## Directions
Gather each line of the records where "tilde" appears.

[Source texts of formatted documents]
################

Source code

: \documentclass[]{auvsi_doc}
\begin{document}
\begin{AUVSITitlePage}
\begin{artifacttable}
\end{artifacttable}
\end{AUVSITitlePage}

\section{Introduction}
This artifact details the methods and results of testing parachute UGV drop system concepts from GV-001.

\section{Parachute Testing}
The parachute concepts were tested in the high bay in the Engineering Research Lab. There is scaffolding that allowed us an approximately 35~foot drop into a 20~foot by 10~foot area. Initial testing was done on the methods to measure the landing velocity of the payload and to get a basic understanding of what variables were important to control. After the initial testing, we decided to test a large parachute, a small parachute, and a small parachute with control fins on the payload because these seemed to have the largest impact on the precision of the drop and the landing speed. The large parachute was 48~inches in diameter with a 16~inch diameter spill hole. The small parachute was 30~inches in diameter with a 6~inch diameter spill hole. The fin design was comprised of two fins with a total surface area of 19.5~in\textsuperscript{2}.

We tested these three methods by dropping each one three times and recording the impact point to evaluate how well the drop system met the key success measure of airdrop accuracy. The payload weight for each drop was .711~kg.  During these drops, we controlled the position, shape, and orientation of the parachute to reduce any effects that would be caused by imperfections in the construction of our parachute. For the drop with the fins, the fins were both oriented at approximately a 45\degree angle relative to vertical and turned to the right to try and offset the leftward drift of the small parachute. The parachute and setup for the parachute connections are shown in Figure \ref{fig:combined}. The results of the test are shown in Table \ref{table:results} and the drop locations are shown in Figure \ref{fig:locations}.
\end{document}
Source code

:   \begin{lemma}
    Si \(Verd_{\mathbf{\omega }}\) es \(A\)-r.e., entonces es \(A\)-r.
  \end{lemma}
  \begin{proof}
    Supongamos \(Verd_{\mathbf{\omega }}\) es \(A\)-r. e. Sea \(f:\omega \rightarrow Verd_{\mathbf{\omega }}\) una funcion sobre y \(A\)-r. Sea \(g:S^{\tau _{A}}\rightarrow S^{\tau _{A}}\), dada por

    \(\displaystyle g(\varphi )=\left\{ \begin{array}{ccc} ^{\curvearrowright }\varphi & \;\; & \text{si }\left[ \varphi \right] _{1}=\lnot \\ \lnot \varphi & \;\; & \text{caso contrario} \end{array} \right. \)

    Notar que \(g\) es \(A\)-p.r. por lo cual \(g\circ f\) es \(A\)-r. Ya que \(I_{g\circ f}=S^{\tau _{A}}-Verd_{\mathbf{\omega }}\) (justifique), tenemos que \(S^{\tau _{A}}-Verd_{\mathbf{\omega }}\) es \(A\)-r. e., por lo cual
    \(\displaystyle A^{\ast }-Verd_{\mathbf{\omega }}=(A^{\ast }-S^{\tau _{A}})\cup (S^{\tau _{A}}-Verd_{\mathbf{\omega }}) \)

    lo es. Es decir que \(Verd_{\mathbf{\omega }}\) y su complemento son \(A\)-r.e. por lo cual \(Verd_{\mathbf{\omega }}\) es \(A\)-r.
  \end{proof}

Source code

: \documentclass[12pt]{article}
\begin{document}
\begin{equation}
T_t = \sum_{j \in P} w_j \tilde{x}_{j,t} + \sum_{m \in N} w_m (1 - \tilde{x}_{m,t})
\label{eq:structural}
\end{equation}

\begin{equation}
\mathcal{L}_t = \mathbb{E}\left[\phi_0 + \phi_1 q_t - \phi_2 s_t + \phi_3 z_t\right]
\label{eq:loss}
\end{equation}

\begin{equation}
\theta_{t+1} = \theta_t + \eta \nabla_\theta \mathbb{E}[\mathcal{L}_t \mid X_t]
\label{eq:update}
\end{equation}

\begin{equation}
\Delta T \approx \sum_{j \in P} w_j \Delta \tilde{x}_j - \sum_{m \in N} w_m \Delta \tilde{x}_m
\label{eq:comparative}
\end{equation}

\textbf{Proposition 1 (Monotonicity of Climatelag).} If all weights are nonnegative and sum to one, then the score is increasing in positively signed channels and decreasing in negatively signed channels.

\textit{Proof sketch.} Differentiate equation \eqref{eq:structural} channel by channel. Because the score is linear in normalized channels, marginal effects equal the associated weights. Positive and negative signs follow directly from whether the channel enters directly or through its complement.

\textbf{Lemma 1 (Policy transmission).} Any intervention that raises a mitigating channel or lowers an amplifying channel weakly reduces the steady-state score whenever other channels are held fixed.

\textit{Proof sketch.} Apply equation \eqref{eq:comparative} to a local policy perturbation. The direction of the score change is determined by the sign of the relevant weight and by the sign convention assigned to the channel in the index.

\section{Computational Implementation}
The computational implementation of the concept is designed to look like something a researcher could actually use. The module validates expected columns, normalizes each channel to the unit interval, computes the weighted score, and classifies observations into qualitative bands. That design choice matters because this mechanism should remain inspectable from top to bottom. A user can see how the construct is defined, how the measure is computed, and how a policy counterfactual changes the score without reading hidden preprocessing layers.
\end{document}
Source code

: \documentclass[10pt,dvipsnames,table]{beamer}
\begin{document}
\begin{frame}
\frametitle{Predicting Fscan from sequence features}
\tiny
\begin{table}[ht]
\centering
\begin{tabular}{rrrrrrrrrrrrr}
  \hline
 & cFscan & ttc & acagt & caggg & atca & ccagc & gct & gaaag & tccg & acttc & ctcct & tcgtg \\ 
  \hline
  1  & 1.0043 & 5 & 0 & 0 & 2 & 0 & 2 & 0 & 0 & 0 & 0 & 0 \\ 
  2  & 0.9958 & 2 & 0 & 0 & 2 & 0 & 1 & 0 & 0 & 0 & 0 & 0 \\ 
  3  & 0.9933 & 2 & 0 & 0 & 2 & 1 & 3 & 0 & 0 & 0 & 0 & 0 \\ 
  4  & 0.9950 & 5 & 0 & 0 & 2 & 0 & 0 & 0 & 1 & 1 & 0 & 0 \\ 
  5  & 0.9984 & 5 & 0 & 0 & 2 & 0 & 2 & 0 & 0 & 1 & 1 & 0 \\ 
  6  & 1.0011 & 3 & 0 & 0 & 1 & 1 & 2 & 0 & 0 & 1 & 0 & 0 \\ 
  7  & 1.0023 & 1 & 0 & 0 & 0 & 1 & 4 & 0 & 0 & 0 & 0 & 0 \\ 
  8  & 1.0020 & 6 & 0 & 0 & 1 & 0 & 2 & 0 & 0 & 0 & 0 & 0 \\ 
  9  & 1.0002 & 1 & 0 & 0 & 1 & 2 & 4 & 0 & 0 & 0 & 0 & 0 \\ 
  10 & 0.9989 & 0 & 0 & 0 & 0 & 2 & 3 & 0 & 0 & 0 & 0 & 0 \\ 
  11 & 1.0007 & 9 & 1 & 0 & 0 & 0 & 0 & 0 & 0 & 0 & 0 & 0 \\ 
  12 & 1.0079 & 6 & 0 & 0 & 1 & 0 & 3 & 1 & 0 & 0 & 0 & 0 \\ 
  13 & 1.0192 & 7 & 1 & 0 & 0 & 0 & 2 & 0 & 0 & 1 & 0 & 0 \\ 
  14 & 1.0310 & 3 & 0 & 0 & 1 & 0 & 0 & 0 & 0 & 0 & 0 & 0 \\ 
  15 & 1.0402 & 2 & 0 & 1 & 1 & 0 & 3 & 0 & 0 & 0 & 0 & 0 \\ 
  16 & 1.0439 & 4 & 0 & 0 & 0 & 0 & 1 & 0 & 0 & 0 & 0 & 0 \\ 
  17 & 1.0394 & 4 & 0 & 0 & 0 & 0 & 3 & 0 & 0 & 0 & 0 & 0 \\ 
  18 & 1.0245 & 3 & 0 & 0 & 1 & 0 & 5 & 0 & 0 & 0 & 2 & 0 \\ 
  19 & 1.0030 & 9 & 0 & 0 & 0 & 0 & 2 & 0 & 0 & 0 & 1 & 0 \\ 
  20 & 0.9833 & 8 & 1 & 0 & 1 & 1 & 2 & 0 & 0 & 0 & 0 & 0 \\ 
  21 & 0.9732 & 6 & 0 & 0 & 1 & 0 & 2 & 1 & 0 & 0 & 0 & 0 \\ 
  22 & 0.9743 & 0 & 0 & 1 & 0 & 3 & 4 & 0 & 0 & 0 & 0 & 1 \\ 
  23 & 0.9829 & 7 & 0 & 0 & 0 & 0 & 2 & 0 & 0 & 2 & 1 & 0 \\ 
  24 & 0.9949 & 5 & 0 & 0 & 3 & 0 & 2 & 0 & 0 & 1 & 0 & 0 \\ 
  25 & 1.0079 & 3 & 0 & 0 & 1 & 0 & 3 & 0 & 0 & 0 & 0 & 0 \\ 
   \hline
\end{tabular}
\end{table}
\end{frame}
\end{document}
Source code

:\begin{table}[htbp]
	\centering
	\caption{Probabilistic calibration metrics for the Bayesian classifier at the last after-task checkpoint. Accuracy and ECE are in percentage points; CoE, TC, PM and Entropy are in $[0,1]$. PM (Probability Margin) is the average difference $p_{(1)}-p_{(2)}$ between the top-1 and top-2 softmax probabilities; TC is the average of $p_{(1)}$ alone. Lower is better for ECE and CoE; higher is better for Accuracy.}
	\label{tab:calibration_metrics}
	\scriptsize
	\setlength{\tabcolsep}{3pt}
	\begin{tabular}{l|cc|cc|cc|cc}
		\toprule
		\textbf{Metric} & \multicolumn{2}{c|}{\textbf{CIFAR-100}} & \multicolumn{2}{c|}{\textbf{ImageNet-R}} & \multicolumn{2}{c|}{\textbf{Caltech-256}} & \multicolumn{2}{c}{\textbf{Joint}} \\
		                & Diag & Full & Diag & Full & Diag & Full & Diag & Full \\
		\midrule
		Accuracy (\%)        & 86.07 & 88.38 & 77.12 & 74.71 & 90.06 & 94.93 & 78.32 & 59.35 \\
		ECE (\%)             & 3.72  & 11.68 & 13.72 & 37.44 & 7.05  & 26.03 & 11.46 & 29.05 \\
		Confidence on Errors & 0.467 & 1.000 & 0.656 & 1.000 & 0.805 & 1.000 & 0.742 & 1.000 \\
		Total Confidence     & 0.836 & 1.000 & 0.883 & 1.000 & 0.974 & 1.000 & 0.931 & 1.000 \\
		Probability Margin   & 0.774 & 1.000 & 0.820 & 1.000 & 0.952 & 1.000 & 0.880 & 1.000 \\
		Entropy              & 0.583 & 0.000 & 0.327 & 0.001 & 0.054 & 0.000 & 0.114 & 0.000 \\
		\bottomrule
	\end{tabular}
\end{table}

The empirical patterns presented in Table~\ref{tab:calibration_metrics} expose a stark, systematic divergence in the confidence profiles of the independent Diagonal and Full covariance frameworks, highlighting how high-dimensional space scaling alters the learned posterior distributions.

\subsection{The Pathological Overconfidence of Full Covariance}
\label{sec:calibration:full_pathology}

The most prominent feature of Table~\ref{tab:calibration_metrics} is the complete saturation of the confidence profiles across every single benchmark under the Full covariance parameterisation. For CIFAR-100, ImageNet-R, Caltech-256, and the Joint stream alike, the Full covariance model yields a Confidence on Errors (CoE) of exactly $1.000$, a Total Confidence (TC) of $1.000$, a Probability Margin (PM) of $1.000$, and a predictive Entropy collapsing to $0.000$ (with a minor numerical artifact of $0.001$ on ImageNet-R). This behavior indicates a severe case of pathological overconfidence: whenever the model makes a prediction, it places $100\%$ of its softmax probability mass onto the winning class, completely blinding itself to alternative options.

################

## Response for this exercise
T_t = \sum_{j \in P} w_j \tilde{x}_{j,t} + \sum_{m \in N} w_m (1 - \tilde{x}_{m,t})
\Delta T \approx \sum_{j \in P} w_j \Delta \tilde{x}_j - \sum_{m \in N} w_m \Delta \tilde{x}_m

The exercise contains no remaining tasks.